● Assignment: When you reach the line containing "et al. (2018)](https://arxiv.org/abs/1802.10349)" in the entries below, begin reproducing lines exactly, and stop once the line containing "所謂的半監督式學習也就是說 target domain" is done.
++++++++++
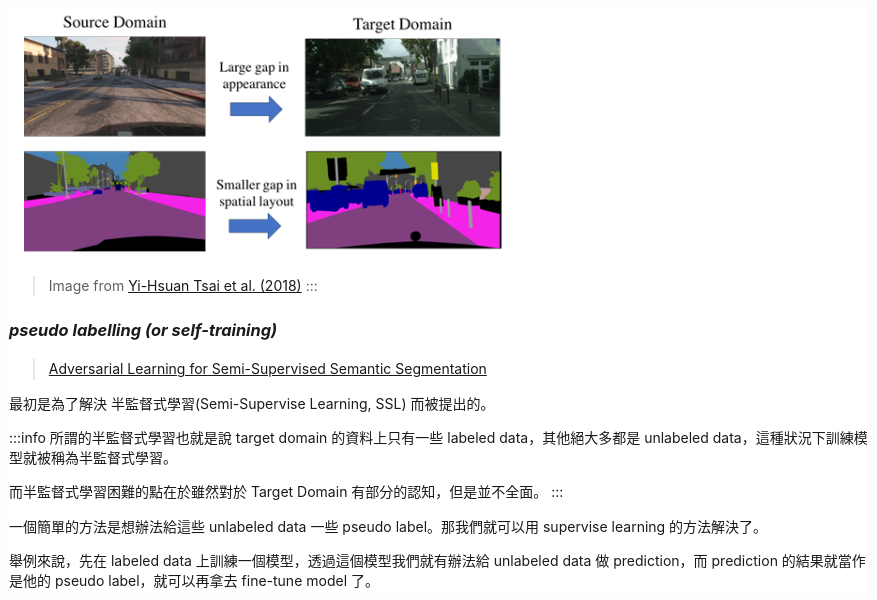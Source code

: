 <img src="/DACS/rJIw9mNKT.png" width=500>
</center>

> Image from [Yi-Hsuan Tsai et al. (2018)](https://arxiv.org/abs/1802.10349)
:::

### ***pseudo labelling (or self-training)***

> [Adversarial Learning for Semi-Supervised Semantic Segmentation](https://arxiv.org/abs/1802.07934)

最初是為了解決 半監督式學習(Semi-Supervise Learning, SSL) 而被提出的。

:::info
所謂的半監督式學習也就是說 target domain 的資料上只有一些 labeled data，其他絕大多都是 unlabeled data，這種狀況下訓練模型就被稱為半監督式學習。

而半監督式學習困難的點在於雖然對於 Target Domain 有部分的認知，但是並不全面。
:::

一個簡單的方法是想辦法給這些 unlabeled data 一些 pseudo label。那我們就可以用 supervise learning 的方法解決了。

舉例來說，先在 labeled data 上訓練一個模型，透過這個模型我們就有辦法給 unlabeled data 做 prediction，而 prediction 的結果就當作是他的 pseudo label，就可以再拿去 fine-tune model 了。

<center>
++++++++++
● Answer box:
> Image from [Yi-Hsuan Tsai et al. (2018)](https://arxiv.org/abs/1802.10349)
:::

### ***pseudo labelling (or self-training)***

> [Adversarial Learning for Semi-Supervised Semantic Segmentation](https://arxiv.org/abs/1802.07934)

最初是為了解決 半監督式學習(Semi-Supervise Learning, SSL) 而被提出的。

:::info
所謂的半監督式學習也就是說 target domain 的資料上只有一些 labeled data，其他絕大多都是 unlabeled data，這種狀況下訓練模型就被稱為半監督式學習。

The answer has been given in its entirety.